(Your goal)
Copy, word for word, the lines below from the one containing "[Build Instructions]" up to and including the one containing "[Building Firefox for Windows]", with pictures left out.

** Entries supplied follows **

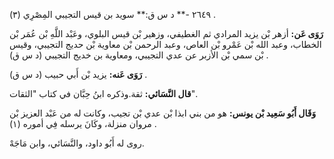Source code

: ٢٦٤٩ -** د س ق:** سويد بن قيس التجيبي المِصْرِي (٣) .

**رَوَى عَن:** أزهر بْن يزيد المرادي ثم الغطيفي، وزهير بْن قيس البلوي، وعَبْد اللَّهِ بْن عُمَر بْن الخطاب، وعبد الله بْن عَمْرو بْن العاص، وعبد الرحمن بْن معاوية بْن حديج التجيبي، وقيس بْن سمي بْن الأزبر عن عدي التجيبي، ومعاوية بن خديج التجيبي (د س ق) .

**رَوَى عَنه:** يزيد بْن أَبي حبيب (د س ق) .

**قال النَّسَائي:** ثقة.وذكره ابنُ حِبَّان في كتاب "الثقات".

**وَقَال أَبُو سَعِيد بْن يونس:** هو من بني ابذا بْن عدي بْن تجيب، وكانت له من عَبْد العزيز بْن مروان منزلة، وكَانَ يرسله فِي أموره (١) .

روى له أَبُو داود، والنَّسَائي، وابن مَاجَهْ.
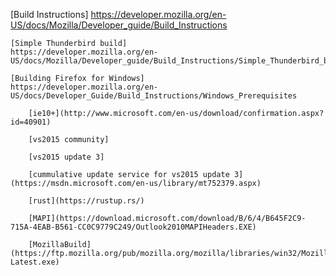 [Build Instructions]
https://developer.mozilla.org/en-US/docs/Mozilla/Developer_guide/Build_Instructions

	[Simple Thunderbird build]
	https://developer.mozilla.org/en-US/docs/Mozilla/Developer_guide/Build_Instructions/Simple_Thunderbird_build

	[Building Firefox for Windows]
	https://developer.mozilla.org/en-US/docs/Developer_Guide/Build_Instructions/Windows_Prerequisites
	
		[ie10+](http://www.microsoft.com/en-us/download/confirmation.aspx?id=40901)
		
		[vs2015 community]
		
		[vs2015 update 3]
		
		[cummulative update service for vs2015 update 3](https://msdn.microsoft.com/en-us/library/mt752379.aspx)
		
		[rust](https://rustup.rs/)

		[MAPI](https://download.microsoft.com/download/B/6/4/B645F2C9-715A-4EAB-B561-CC0C9779C249/Outlook2010MAPIHeaders.EXE)
		
		[MozillaBuild](https://ftp.mozilla.org/pub/mozilla.org/mozilla/libraries/win32/MozillaBuildSetup-Latest.exe)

** End of Entries supplied **

(Exercise answer)
 [Build Instructions]
https://developer.mozilla.org/en-US/docs/Mozilla/Developer_guide/Build_Instructions

	[Simple Thunderbird build]
	https://developer.mozilla.org/en-US/docs/Mozilla/Developer_guide/Build_Instructions/Simple_Thunderbird_build

	[Building Firefox for Windows]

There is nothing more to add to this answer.